In Unicolors, Inc. v. H&M Hennes & Mauritz, L.P., 595 U.S. — (2022), the Supreme Court held that under 17 USC 411(b)(1)(A) a certificate of registration is valid even though it contains inaccurate information, as long as the copyright holder lacked “knowledge that is was inaccurate.” 17 USC 411(b)(1)(A).
Unicolors owned copyrights in various fabric designs, and sued H&M for copyright. The jury found in Unicolors’ favor, and the district court denied H&M’s motion for JMOL because the certificate of registration contained inaccurate information. However, the 9th Circuit reversed, finding that Unicolors failed to satisfy the “single unit of publication” requirement, because it offered some of the 31 designs covered by the registration to certain customers. The 9th Circuit took the view that the statute excused only good faith mistakes of fact. Unicolors sought certiorari to review the Ninth Circuit’s interpretation of 17 USC 411(b)(1)(A).
The Supreme Court reversed the 9th Circuit, reasoning first that Section 411(b)(1)(A) says that Unicolors registration is valid “regardless of whether the certificate contains any inaccurate information unless . . . the inaccurate information was included on the application for copyright registration with knowledge that it was inaccurate. Unicolors argued that, when it submitted its registration application, it was not aware (as the Ninth Circuit would later hold) that the 31 designs it was registering together did not satisfy the “single unit of publication” requirement. The Supreme Court said that if Unicolors was not aware of the legal requirement that rendered the information in its application inaccurate, it did not include that information in its application “with knowledge that it was inaccurate.” §411(b)(1)(A) (emphasis added). The Court said that nothing in the statutory language suggests that this straightforward conclusion should be any different simply because there was a mistake of law as opposed to a mistake of fact. In fact, Supreme Court observed, “[i]naccurate information in a registration is therefore equally (or more) likely to arise from a mistake of law as a mistake of fact. That is especially true because applicants include novelists, poets, painters, designers, and others without legal training. Nothing in the statutory language suggests that Congress wanted to forgive those applicants’ factual but not their (often esoteric) legal mistakes.”

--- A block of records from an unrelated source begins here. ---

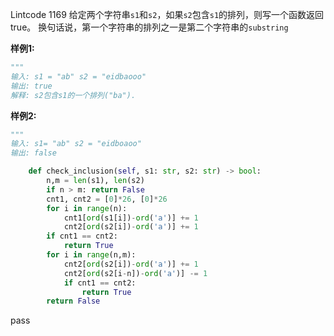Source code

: Lintcode 1169
给定两个字符串`s1`和`s2`，如果`s2`包含`s1`的排列，则写一个函数返回true。 换句话说，第一个字符串的排列之一是第二个字符串的`substring`

**样例1:**
```python
"""
输入: s1 = "ab" s2 = "eidbaooo"
输出: true
解释: s2包含s1的一个排列("ba").
```
**样例2:**
```python
"""
输入: s1= "ab" s2 = "eidboaoo"
输出: false
```


```python
    def check_inclusion(self, s1: str, s2: str) -> bool:
        n,m = len(s1), len(s2)
        if n > m: return False
        cnt1, cnt2 = [0]*26, [0]*26
        for i in range(n):
            cnt1[ord(s1[i])-ord('a')] += 1
            cnt2[ord(s2[i])-ord('a')] += 1
        if cnt1 == cnt2:
            return True
        for i in range(n,m):
            cnt2[ord(s2[i])-ord('a')] += 1
            cnt2[ord(s2[i-n])-ord('a')] -= 1
            if cnt1 == cnt2:
                return True
        return False
```
pass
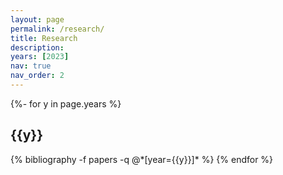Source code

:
 ```yaml
---
layout: page
permalink: /research/
title: Research
description: 
years: [2023]
nav: true
nav_order: 2
---
```

<!-- _pages/Research.md -->
<div class="publications">

{%- for y in page.years %}
  <h2 class="year">{{y}}</h2>
  {% bibliography -f papers -q @*[year={{y}}]* %}
{% endfor %}

</div>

The Supreme Court looked to other provisions of the Copyright Statute to confirm that in
this context, the word “knowledge” means actual, subjective awareness of both the facts and the law. The Supreme Court also noted that cases decided before Congress enacted
§411(b) overwhelmingly held that inadvertent mistakes on registration certificates did not invalidate a copyright and thus did not bar infringement actions, and that there is no indication that Congress intended to alter this well-established rule when it enacted §411(b).
The Supreme Court also looked to the legislative history, noting that it indicates that Congress enacted §411(b) to make it easier, not more difficult, for nonlawyers to obtain valid copyright registrations. Given this history, it made no sense to the Supreme Court if §411(b)
left copyright registrations exposed to invalidation based on applicants’ good-faith misunderstandings of the details of copyright law.
H&M argued that such an interpretation of the statute would make it too easy for copyright holders, by claiming lack of knowledge, to avoid the consequences of an inaccurate application. But, the Supreme Court noted, the courts need not automatically accept a copyright holder’s claim that it was unaware of the relevant legal requirements of copyright law. We have recognized in civil cases that willful blindness may support a finding of
actual knowledge.
H&M also argued that “ignorance of the law is no excuse.” The Supreme Court said that this maxim “normally applies where a defendant has the requisite mental state in respect to the elements of a crime but claims to be unaware of the existence of a statute proscribing his conduct.” The Supreme Court said that it does not apply in this civil case concerning the scope of a safe harbor that arises from ignorance of collateral legal requirements.